Auslegung von Willenserklärungen

Dozent: Matthias Davids

Einführung

  • Die Auslegung von Willenserklärungen ist ein wichtiges und komplexes Thema.
  • Wird oft oberflächlich behandelt, wodurch Missverständnisse entstehen können.

Gliederung des Vortrags

  1. Auslegung empfangsbedürftiger Willenserklärungen
  2. Verhältnis zur Irrtumsanfechtung und Dissens
  3. Besonderheiten: Nicht empfangsbedürftige Willenserklärungen und formbedürftige Rechtsgeschäfte

1. Auslegung empfangsbedürftiger Willenserklärungen

Gesetzliche Grundlage

  • § 133 BGB: Der wirkliche Wille des Erklärenden ist maßgeblich.
  • § 157 BGB: Erklärungen sind nach Treu und Glauben und der Verkehrssitte auszulegen.

Grundsätze

  • Vorrang des erkannten Willens: Wenn der Empfänger den tatsächlichen Willen erkennt, zählt dieser.
  • Objektiver Empfängerhorizont: Nur anwendbar, wenn der wahre Wille nicht erkannt wurde.

Beispiele

Fall 1:

  • V bietet K Auto für 1100 Euro an, meint aber 11.000 Euro.
  • K erkennt dies, erklärt aber Zustimmung zu 1100 Euro.
  • Ergebnis: Ein Vertrag über 11.000 Euro, da K den wahren Willen kannte.

Fall 2:

  • Beide Parteien denken, den Kaufpreis von 11.000 Euro ausgemacht zu haben, äußern sich aber fälschlich mit 1100 Euro.
  • Ergebnis: Vertrag über 11.000 Euro (Grundsatz: falsa demonstratio non nocet).

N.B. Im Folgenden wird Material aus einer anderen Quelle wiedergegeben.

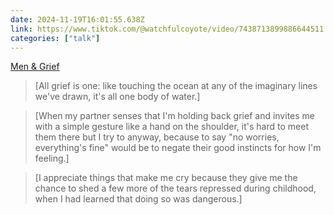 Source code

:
 ```yaml
---
date: 2024-11-19T16:01:55.638Z
link: https://www.tiktok.com/@watchfulcoyote/video/7438713899886644511
categories: ["talk"]
---
```

[Men & Grief](https://www.tiktok.com/@watchfulcoyote/video/7438713899886644511)

> [All grief is one: like touching the ocean at any of the imaginary lines we've drawn, it's all one body of water.]

> [When my partner senses that I'm holding back grief and invites me with a simple gesture like a hand on the shoulder, it's hard to meet them there but I try to anyway, because to say "no worries, everything's fine" would be to negate their good instincts for how I'm feeling.]

> [I appreciate things that make me cry because they give me the chance to shed a few more of the tears repressed during childhood, when I had learned that doing so was dangerous.]
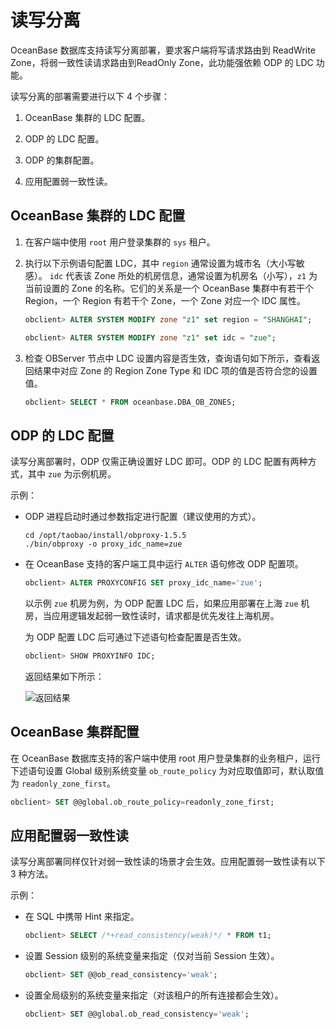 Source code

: # 读写分离

OceanBase 数据库支持读写分离部署，要求客户端将写请求路由到 ReadWrite Zone，将弱一致性读请求路由到ReadOnly Zone，此功能强依赖 ODP 的 LDC 功能。

读写分离的部署需要进行以下 4 个步骤：

1. OceanBase 集群的 LDC 配置。

2. ODP 的 LDC 配置。

3. ODP 的集群配置。

4. 应用配置弱一致性读。

## OceanBase 集群的 LDC 配置

1. 在客户端中使用 `root` 用户登录集群的 `sys` 租户。

2. 执行以下示例语句配置 LDC，其中 `region` 通常设置为城市名（大小写敏感）。 `idc` 代表该 Zone 所处的机房信息，通常设置为机房名（小写），`z1` 为当前设置的 Zone 的名称。它们的关系是一个 OceanBase 集群中有若干个 Region，一个 Region 有若干个 Zone，一个 Zone 对应一个 IDC 属性。

   ```sql
   obclient> ALTER SYSTEM MODIFY zone "z1" set region = "SHANGHAI"; 
   
   obclient> ALTER SYSTEM MODIFY zone "z1" set idc = "zue";
   ```

3. 检查 OBServer 节点中 LDC 设置内容是否生效，查询语句如下所示，查看返回结果中对应 Zone 的 Region Zone Type 和 IDC 项的值是否符合您的设置值。

   ```sql
   obclient> SELECT * FROM oceanbase.DBA_OB_ZONES;
   ```

## ODP 的 LDC 配置

读写分离部署时，ODP 仅需正确设置好 LDC 即可。ODP 的 LDC 配置有两种方式，其中 `zue` 为示例机房。

示例：

* ODP 进程启动时通过参数指定进行配置（建议使用的方式）。

   ```shell
   cd /opt/taobao/install/obproxy-1.5.5
   ./bin/obproxy -o proxy_idc_name=zue
   ```

* 在 OceanBase 支持的客户端工具中运行 `ALTER` 语句修改 ODP 配置项。

   ```sql
   obclient> ALTER PROXYCONFIG SET proxy_idc_name='zue';
   ```

   以示例 `zue` 机房为例，为 ODP 配置 LDC 后，如果应用部署在上海 `zue` 机房，当应用逻辑发起弱一致性读时，请求都是优先发往上海机房。

   为 ODP 配置 LDC 后可通过下述语句检查配置是否生效。

   ```sql
   obclient> SHOW PROXYINFO IDC;
   ```

   返回结果如下所示：

   ![返回结果](https://help-static-aliyun-doc.aliyuncs.com/assets/img/zh-CN/6525858951/p147038.png)

## OceanBase 集群配置

在 OceanBase 数据库支持的客户端中使用 root 用户登录集群的业务租户，运行下述语句设置 Global 级别系统变量 `ob_route_policy` 为对应取值即可，默认取值为 `readonly_zone_first`。

```sql
obclient> SET @@global.ob_route_policy=readonly_zone_first;
```

## 应用配置弱一致性读

读写分离部署同样仅针对弱一致性读的场景才会生效。应用配置弱一致性读有以下 3 种方法。

示例：

* 在 SQL 中携带 Hint 来指定。

  ```sql
  obclient> SELECT /*+read_consistency(weak)*/ * FROM t1;
  ```

* 设置 Session 级别的系统变量来指定（仅对当前 Session 生效）。

  ```sql
  obclient> SET @@ob_read_consistency='weak';
  ```

* 设置全局级别的系统变量来指定（对该租户的所有连接都会生效）。

  ```sql
  obclient> SET @@global.ob_read_consistency='weak';
  ```
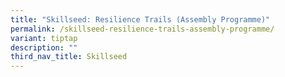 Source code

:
 ```yaml
---
title: "Skillseed: Resilience Trails (Assembly Programme)"
permalink: /skillseed-resilience-trails-assembly-programme/
variant: tiptap
description: ""
third_nav_title: Skillseed
---
```

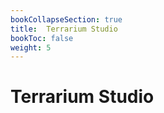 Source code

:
 ```yaml
---
bookCollapseSection: true
title:  Terrarium Studio
bookToc: false
weight: 5
---
```


# Terrarium Studio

2. Verhältnis zur Irrtumsanfechtung und Dissens

Irrtumsanfechtung

  • § 119 Abs. 1 BGB: Irrtum liegt vor, wenn subjektiver Wille nicht mit objektiver Erklärung übereinstimmt.
  • Auslegung geht der Anfechtung voraus.

Beispiele zur Anfechtung

  • Fall 1: Keine Anfechtung notwendig, da objektiv 11.000 Euro erklärt wurden.
  • Fall 2: Beide wollten 11.000 Euro, keine Divergenz, keine Anfechtung.

Dissens

  • Unterschiedliche Erklärungen der Parteien.
  • Ohne Auslegung kann man nicht entscheiden, ob ein Dissens vorliegt.

Beispiele zum Dissens

  • Fall 1 & 2: Keine Divergenz, da Erklärung dieselben Werte annehmen.
  • Fall 3: Bestellung von Halver Hahn (Roggenbrötchen) statt halbem Hähnchen.
  • K muss nach der Verkehrssitte mit regionalen Begriffen vertraut sein.

3. Besondere Konstellationen

Nicht empfangsbedürftige Willenserklärungen

  • Stärkerer Fokus auf dem wirklichen Willen des Erklärenden.
  • Beispiel: Testament, „Bibliothek“ als Weinkeller verstanden.

Formbedürftige Rechtsgeschäfte

  • Auslegung erfolgt in zwei Schritten:
    1. Normale Auslegung
    2. Prüfung des formellen Gehalts
  • Andeutungstheorie: Inhalt muss zumindest angedeutet sein.

Beispiel

  • Testament nach § 2247 BGB: Ausdruck „Bibliothek“ deutet Weinkeller an.
  • Formzweck wird erfüllt, wenn der wahre Wille hinreichend angedeutet ist.

Fazit

  • Auslegung ist grundlegend für das Verständnis und die Anwendung von Willenserklärungen.
  • Vorrang des erkannten Willens und objektiver Empfängerhorizont sind zentrale Prinzipien.
  • Saubere Auslegung essentiell für die Vermeidung von Anfechtungen und Missverständnissen.